§ * MR. REES (Montgomery Boroughs)
I beg to ask the Secretary of State for Foreign Affairs whether, since one reason for the late Government's refusal in 1903 to co-operate officially in the construction of the so-called Bagdad Railway was the desire of the Turkish Government to increase the Customs duties from 8 per cent. to 11 per cent., and to pledge such increase as a guarantee of interest on the requisite capital, His Majesty's Government has consented to this increase of the Turkish duties; whether this increase is to be used as a kilometric guarantee, in whole or in part, towards the construction of the Bagdad Railway as already constructed or projected; whether His Majesty's Government is obtaining any substantial concession from the Turkish Government in return for consenting to this increase in the Customs duties; and whether the Turkish or German Governments, or any financial group, has requested His Majesty's Government to reconsider the refusal to co-operate in the construction of the Bagdad Railway or to provide a terminus upon the Persian Gulf; and, if so, whether the results may, if no sufficient objection exists, be communicated to the House.
§ THE SECRETARY OF STATE FOR FOREIGN AFFAIRS (Sir EDWARD GREY,) Northumberland, Berwick
His Majesty's Government have not, as yet, consented to the proposed increase in the Turkish Customs duties. As to the conditions on which they are prepared to do so, I would refer the hon. Member to the reply which I am giving to a Question from the hon. Member for the Ripon Division of Yorkshire on this subject.†The question of the Bagdad Railway has not recently been brought before His Majesty's Government officially from any quarter.†See next Question and Answer.

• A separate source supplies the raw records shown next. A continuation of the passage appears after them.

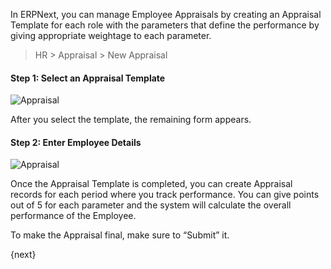 In ERPNext, you can manage Employee Appraisals by creating an Appraisal
Template for each role with the parameters that define the performance by
giving appropriate weightage to each parameter.

> HR > Appraisal > New Appraisal

#### Step 1: Select an Appraisal Template

![Appraisal](/assets/manual_erpnext_com/old_images/erpnext/appraisal-1.png)

After you select the template, the remaining form appears.

#### Step 2: Enter Employee Details

![Appraisal](/assets/manual_erpnext_com/old_images/erpnext/appraisal-2.png)

Once the Appraisal Template is completed, you can create Appraisal records for
each period where you track performance. You can give points out of 5 for each
parameter and the system will calculate the overall performance of the
Employee.

To make the Appraisal final, make sure to “Submit” it.

{next}
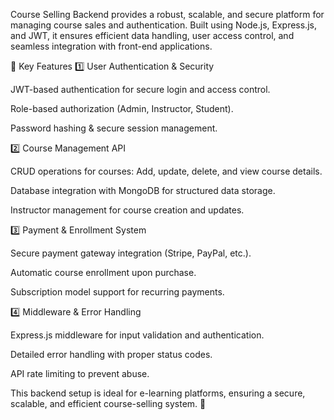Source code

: Course Selling Backend provides a robust, scalable, and secure platform for managing course sales and authentication. Built using Node.js, Express.js, and JWT, it ensures efficient data handling, user access control, and seamless integration with front-end applications.

🚀 Key Features
1️⃣ User Authentication & Security

JWT-based authentication for secure login and access control.

Role-based authorization (Admin, Instructor, Student).

Password hashing & secure session management.

2️⃣ Course Management API

CRUD operations for courses: Add, update, delete, and view course details.

Database integration with MongoDB for structured data storage.

Instructor management for course creation and updates.

3️⃣ Payment & Enrollment System

Secure payment gateway integration (Stripe, PayPal, etc.).

Automatic course enrollment upon purchase.

Subscription model support for recurring payments.

4️⃣ Middleware & Error Handling

Express.js middleware for input validation and authentication.

Detailed error handling with proper status codes.

API rate limiting to prevent abuse.

This backend setup is ideal for e-learning platforms, ensuring a secure, scalable, and efficient course-selling system. 🚀
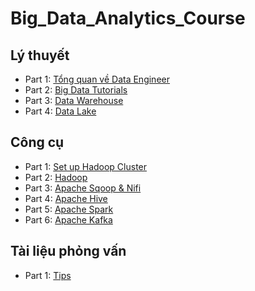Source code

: # Big_Data_Analytics_Course
## Lý thuyết
- Part 1: [Tổng quan về Data Engineer](https://docs.google.com/document/d/1EhP2Q3VoQQzu7XxLWYizVqEqhMFHqOYCOGWVhQqiW28/edit?usp=sharing)
- Part 2: [Big Data Tutorials](https://docs.google.com/document/d/15aNk6cEW_XPBxUirWHEAgTjl0aeYrq_-I0Rh_h5I_GU/edit?tab=t.0#heading=h.bv8d183h2wvq)
- Part 3: [Data Warehouse](https://docs.google.com/document/d/1O6jdSem_M5d2IwxtBGoAFV1cFIg2-UzRT3l8k9CXybw/edit?usp=sharing)
- Part 4: [Data Lake](https://docs.google.com/document/d/1UO63WxDbTrZ7NEK00eifPjbvCOnFpCJAYRR4O34gZdk/edit?usp=sharing)

## Công cụ
- Part 1: [Set up Hadoop Cluster](https://docs.google.com/document/d/15mHJC7PxNwnKRpbk_Q-D7mPXwMALHV3fo3yp4UJBGos/edit?tab=t.0#heading=h.ulruwnnhwqrm)
- Part 2: [Hadoop](https://docs.google.com/document/d/1fuRU8vOQh18coH88ClOFsh3sfc4TAQLwnAF70E7eTQA/edit?usp=sharing)
- Part 3: [Apache Sqoop & Nifi](https://docs.google.com/document/d/1BtQ7DL2qpPSbwkF1bI4B2WkhfeS85UuI2JKvyvc8zWY/edit?tab=t.0)
- Part 4: [Apache Hive](https://docs.google.com/document/d/1SxFsKkF76FUX2ctr0pkmRbbbqQJBHvGiMtwZcnpJECs/edit?tab=t.0)   
- Part 5: [Apache Spark](https://docs.google.com/document/d/11N5TOF37ENV1nthbLtmSdPlkjI7KuaYidt-gc4XzGNU/edit?tab=t.0)
- Part 6: [Apache Kafka](https://docs.google.com/document/d/1hcvC69A28BBUBYh6Cmpw80YT7isyh2dX2O9GWAQJ4MI/edit?usp=sharing)

## Tài liệu phỏng vấn
- Part 1: [Tips](https://docs.google.com/document/d/1ya6684MRKgPdSSDcAXcXaekV1gotrgTjG17g7LOngCY/edit?tab=t.0#heading=h.ysif4f6xturb)
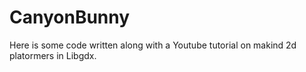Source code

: # CanyonBunny

Here is some code written along with a Youtube tutorial on makind 2d platormers in Libgdx.
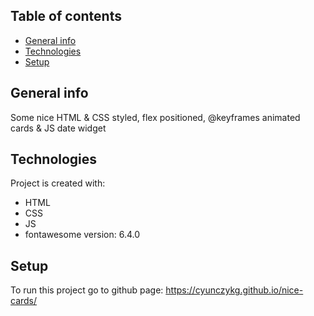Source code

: ## Table of contents
* [General info](#general-info)
* [Technologies](#technologies)
* [Setup](#setup)

## General info
Some nice HTML &amp; CSS styled, flex positioned, @keyframes animated cards &amp; JS date widget
	
## Technologies
Project is created with:
* HTML
* CSS
* JS
* fontawesome version: 6.4.0
	
## Setup
To run this project go to github page:
https://cyunczykg.github.io/nice-cards/
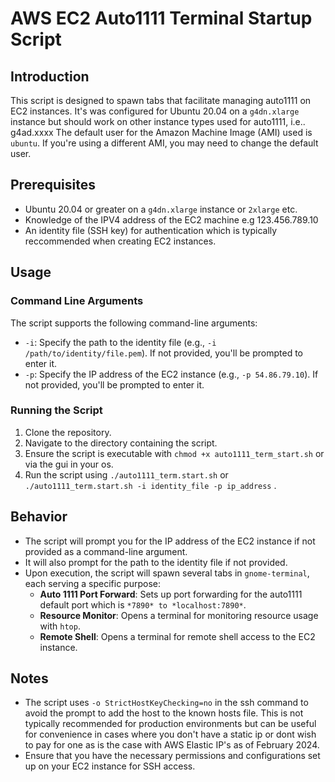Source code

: # AWS EC2 Auto1111 Terminal Startup Script

## Introduction
This script is designed to spawn tabs that facilitate managing auto1111 on EC2 instances. It's was configured for Ubuntu 20.04 on a `g4dn.xlarge` instance but should work on other instance types used for auto1111, i.e.. g4ad.xxxx The default user for the Amazon Machine Image (AMI) used is `ubuntu`. If you're using a different AMI, you may need to change the default user.

## Prerequisites
- Ubuntu 20.04 or greater on a `g4dn.xlarge` instance or `2xlarge` etc.
- Knowledge of the IPV4 address of the EC2 machine e.g 123.456.789.10
- An identity file (SSH key) for authentication which is typically reccommended when creating EC2 instances.

## Usage
### Command Line Arguments
The script supports the following command-line arguments:
- `-i`: Specify the path to the identity file (e.g., `-i /path/to/identity/file.pem`). If not provided, you'll be prompted to enter it.
- `-p`: Specify the IP address of the EC2 instance (e.g., `-p 54.86.79.10`). If not provided, you'll be prompted to enter it.

### Running the Script
1. Clone the repository.
2. Navigate to the directory containing the script.
3. Ensure the script is executable with `chmod +x auto1111_term_start.sh` or via the gui in your os.
4. Run the script using `./auto1111_term.start.sh` or  `./auto1111_term.start.sh -i identity_file -p ip_address` .

## Behavior
- The script will prompt you for the IP address of the EC2 instance if not provided as a command-line argument.
- It will also prompt for the path to the identity file if not provided.
- Upon execution, the script will spawn several tabs in `gnome-terminal`, each serving a specific purpose:
  - **Auto 1111 Port Forward**: Sets up port forwarding for the auto1111 default port which is `*7890* to *localhost:7890*`.
  - **Resource Monitor**: Opens a terminal for monitoring resource usage with `htop`.
  - **Remote Shell**: Opens a terminal for remote shell access to the EC2 instance.

## Notes
- The script uses `-o StrictHostKeyChecking=no` in the ssh command to avoid the prompt to add the host to the known hosts file. This is not typically recommended for production environments but can be useful for convenience in cases where you don't have a static ip or dont wish to pay for one as is the case with AWS Elastic IP's as of February 2024.
- Ensure that you have the necessary permissions and configurations set up on your EC2 instance for SSH access.
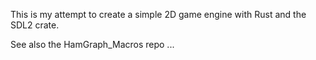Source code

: This is my attempt to create a simple 2D game engine with Rust and the SDL2 crate.

See also the HamGraph_Macros repo ...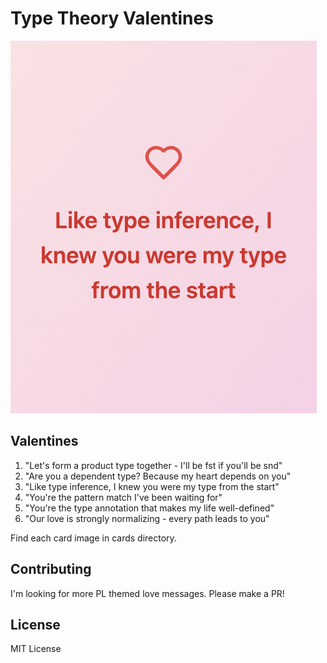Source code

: # Type Theory Valentines

![card](cards/type_inference.png)

## Valentines

1. "Let's form a product type together - I'll be fst if you'll be snd"
2. "Are you a dependent type? Because my heart depends on you"
3. "Like type inference, I knew you were my type from the start"
4. "You're the pattern match I've been waiting for"
5. "You're the type annotation that makes my life well-defined"
6. "Our love is strongly normalizing - every path leads to you"

Find each card image in cards directory.

## Contributing
I'm looking for more PL themed love messages. Please make a PR!

## License

MIT License 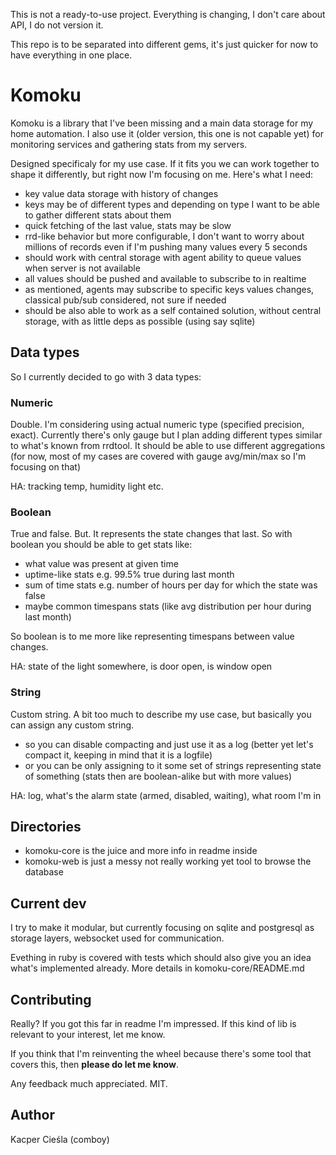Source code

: This is not a ready-to-use project. Everything is changing, I don't care about API, I do not version it.

This repo is to be separated into different gems, it's just quicker for now to have everything in one place.

# Komoku

Komoku is a library that I've been missing and a main data storage for my home automation. I also use it (older version, this one is not capable yet) for monitoring services and gathering stats from my servers.

Designed specificaly for my use case. If it fits you we can work together to shape it differently, but right now I'm focusing on me. Here's what I need:

* key value data storage with history of changes
* keys may be of different types and depending on type I want to be able to gather different stats about them
* quick fetching of the last value, stats may be slow
* rrd-like behavior but more configurable, I don't want to worry about millions of records even if I'm pushing many values every 5 seconds
* should work with central storage with agent ability to queue values when server is not available
* all values should be pushed and available to subscribe to in realtime
* as mentioned, agents may subscribe to specific keys values changes, classical pub/sub considered, not sure if needed
* should be also able to work as a self contained solution, without central storage, with as little deps as possible (using say sqlite)

## Data types

So I currently decided to go with 3 data types:

### Numeric

Double. I'm considering using actual numeric type (specified precision, exact). Currently there's only gauge but I plan adding different types similar to what's known from rrdtool. It should be able to use different aggregations (for now, most of my cases are covered with gauge avg/min/max so I'm focusing on that)

HA: tracking temp, humidity light etc.

### Boolean

True and false. But. It represents the state changes that last. So with boolean you should be able to get stats like:

* what value was present at given time
* uptime-like stats e.g. 99.5% true during last month
* sum of time stats e.g. number of hours per day for which the state was false
* maybe common timespans stats (like avg distribution per hour during last month)

So boolean is to me more like representing timespans between value changes.

HA: state of the light somewhere, is door open, is window open

### String

Custom string. A bit too much to describe my use case, but basically you can assign any custom string.

* so you can disable compacting and just use it as a log (better yet let's compact it, keeping in mind that it is a logfile)
* or you can be only assigning to it some set of strings representing state of something (stats then are boolean-alike but with more values)

HA: log, what's the alarm state (armed, disabled, waiting), what room I'm in

## Directories

* komoku-core is the juice and more info in readme inside
* komoku-web is just a messy not really working yet tool to browse the database

## Current dev

I try to make it modular, but currently focusing on sqlite and postgresql as storage layers, websocket used for communication.

Evething in ruby is covered with tests which should also give you an idea what's implemented already. More details in komoku-core/README.md

## Contributing

Really? If you got this far in readme I'm impressed. If this kind of lib is relevant to your interest, let me know.

If you think that I'm reinventing the wheel because there's some tool that covers this, then **please do let me know**. 

Any feedback much appreciated. MIT.

## Author

Kacper Cieśla (comboy)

§ MR. LYNCH (Yorkshire, W.R., Ripon)
I beg to ask the Secretary of State for Foreign Affairs whether any negotiations are at present pending or contemplated between His Majesty's Government and the Porte for an increase in the Customs duties on British goods imported into Turkey as fixed by treaty; and whether, in view of the fact that the great preponderance of the import trade into Turkey is in British and Indian hands, he will ascertain the views of the representatives of that trade before sanctioning any such increase.
§ SIR EDWARD GREY
Negotiations with regard to the conditions on which His Majesty's Government can assent to an increase in the Turkish Customs duties have been in progress for some time. Throughout these negotiations the preponderating importance of British trade with Turkey and the views of representatives of that trade have been fully borne in mind. We have been in consultation with the Board of Trade, and the Embassy at Constantinople is fully informed of the special points to which importance is attached.